Facebook's origins were also the focus of a separate legal challenge by
Zuckerberg's Harvard University classmates, the twins Cameron and Tyler
Winklevoss, in a saga chronicled in the 2010 film, "The Social Network."
Ceglia
sued the Silicon Valley company and its chief executive in 2010,
claiming that a 2003 contract he signed with Zuckerberg entitled him to a
stake in the social media network. Zuckerberg had done programming work
for Ceglia's company, StreetFax.com, while at Harvard University.
This
past March, as part of that case, Facebook attorneys released emails
sent by Zuckerberg to show Ceglia's claims were false. The attorneys
cited work by forensic experts who found that Ceglia had typed text into
a Microsoft Word document and declared it was the text of emails with
Zuckerberg.
Ceglia sought "a quick pay day based on a blatant
forgery," U.S. Attorney Preet Bharara in Manhattan said in a statement
announcing the criminal charges. "Dressing up a fraud as a lawsuit does
not immunize you from prosecution."
A lawyer for Ceglia could not immediately be reached for comment.
"Ceglia
used the federal court system to perpetuate his fraud and will now be
held accountable for his criminal scheme," Orin Snyder, a partner at law
firm Gibson Dunn who is representing Facebook and Zuckerberg in the
civil case, said in a statement.
Partnership claims
In his lawsuit, filed in federal court in Buffalo, New York, Ceglia had claimed that Zuckerberg shared his plans for a social networking site with him while working at StreetFax. He contended that their contract granted him part ownership in Zuckerberg's project in exchange for a $1,000 investment.
In his lawsuit, filed in federal court in Buffalo, New York, Ceglia had claimed that Zuckerberg shared his plans for a social networking site with him while working at StreetFax. He contended that their contract granted him part ownership in Zuckerberg's project in exchange for a $1,000 investment.
To build his case, Ceglia submitted what he said were
emails from Zuckerberg that proved the pair had discussed the project
that would eventually become Facebook.
But Zuckerberg said he had
not even conceived of the idea for Facebook until December 2003, and
submitted his own emails to prove his version of the timeline.
Ceglia
went through a string of lawyers from prominent firms, including DLA
Piper and Milberg, who worked with him on the case but later withdrew.
Ceglia
was arrested at his home on Friday morning and appeared in federal
court in Buffalo in the afternoon. In the hearing, a federal judge set
bail at $21,000 and stayed the bail order until Monday at noon to give
prosecutors a chance to appeal it, authorities said.

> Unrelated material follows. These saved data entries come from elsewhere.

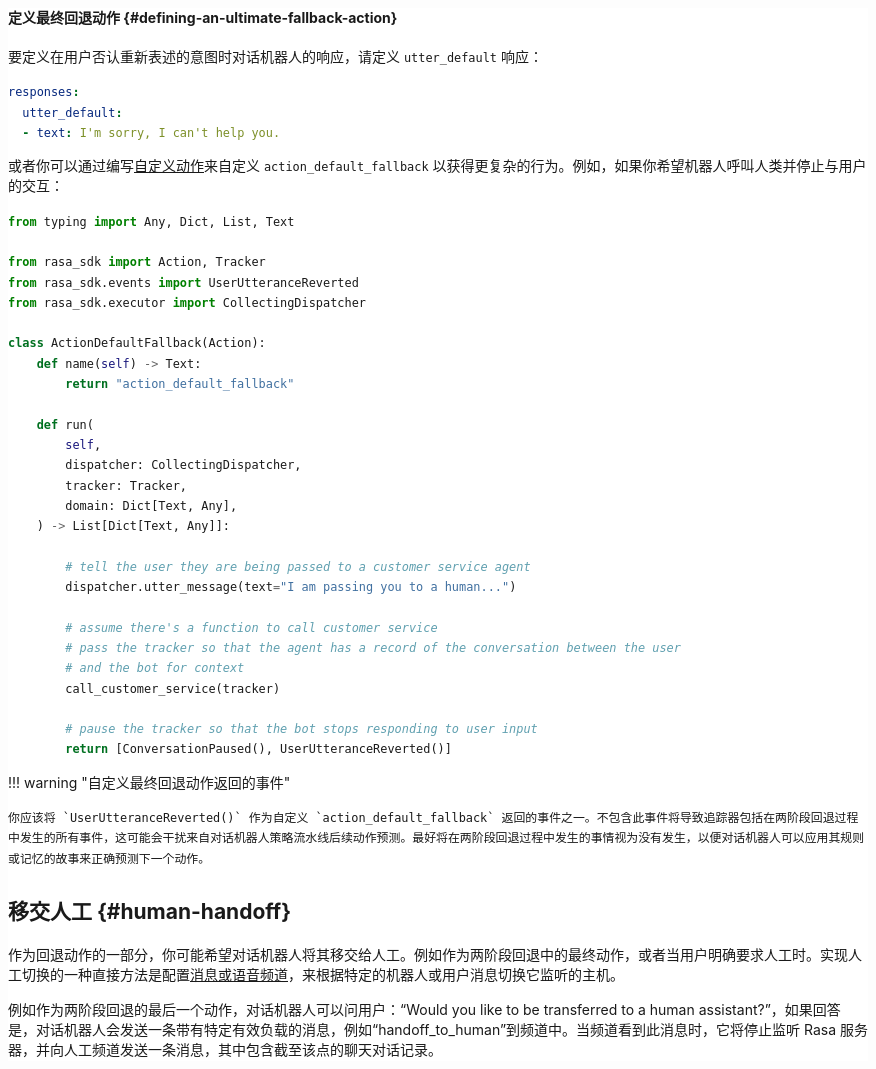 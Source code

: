 #### 定义最终回退动作 {#defining-an-ultimate-fallback-action}

要定义在用户否认重新表述的意图时对话机器人的响应，请定义 `utter_default` 响应：

```yaml title='domain.yml'
responses:
  utter_default:
  - text: I'm sorry, I can't help you.
```

或者你可以通过编写[自定义动作](actions.md#custom-actions)来自定义 `action_default_fallback` 以获得更复杂的行为。例如，如果你希望机器人呼叫人类并停止与用户的交互：

```python title='actions.py'
from typing import Any, Dict, List, Text

from rasa_sdk import Action, Tracker
from rasa_sdk.events import UserUtteranceReverted
from rasa_sdk.executor import CollectingDispatcher

class ActionDefaultFallback(Action):
    def name(self) -> Text:
        return "action_default_fallback"

    def run(
        self,
        dispatcher: CollectingDispatcher,
        tracker: Tracker,
        domain: Dict[Text, Any],
    ) -> List[Dict[Text, Any]]:

        # tell the user they are being passed to a customer service agent
        dispatcher.utter_message(text="I am passing you to a human...")

        # assume there's a function to call customer service
        # pass the tracker so that the agent has a record of the conversation between the user
        # and the bot for context
        call_customer_service(tracker)

        # pause the tracker so that the bot stops responding to user input
        return [ConversationPaused(), UserUtteranceReverted()]
```

!!! warning "自定义最终回退动作返回的事件"

    你应该将 `UserUtteranceReverted()` 作为自定义 `action_default_fallback` 返回的事件之一。不包含此事件将导致追踪器包括在两阶段回退过程中发生的所有事件，这可能会干扰来自对话机器人策略流水线后续动作预测。最好将在两阶段回退过程中发生的事情视为没有发生，以便对话机器人可以应用其规则或记忆的故事来正确预测下一个动作。

## 移交人工 {#human-handoff}

作为回退动作的一部分，你可能希望对话机器人将其移交给人工。例如作为两阶段回退中的最终动作，或者当用户明确要求人工时。实现人工切换的一种直接方法是配置[消息或语音频道](../connectors/messaging-and-voice-channels.md)，来根据特定的机器人或用户消息切换它监听的主机。

例如作为两阶段回退的最后一个动作，对话机器人可以问用户：“Would you like to be transferred to a human assistant?”，如果回答是，对话机器人会发送一条带有特定有效负载的消息，例如“handoff_to_human”到频道中。当频道看到此消息时，它将停止监听 Rasa 服务器，并向人工频道发送一条消息，其中包含截至该点的聊天对话记录。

Each of the charges against him carries a maximum sentence of 20 years in prison.
Investigators
for the Postal Inspection Service, which is conducting the probe, made
the arrest following Ceglia's return to the United States this week
after spending time out of the country, according to a source familiar
with the matter who was not authorized to speak publicly on the case.
The judge in Friday's hearing ordered Ceglia and his family to surrender their travel documents.
Separately
on Friday, Massachusetts fined Citigroup Inc $2 million to settle
charges that two bank analysts improperly released confidential
information about Facebook's financials before the technology company
went public.
The case is USA v. Paul Ceglia, U.S. District Court, Southern District of New York.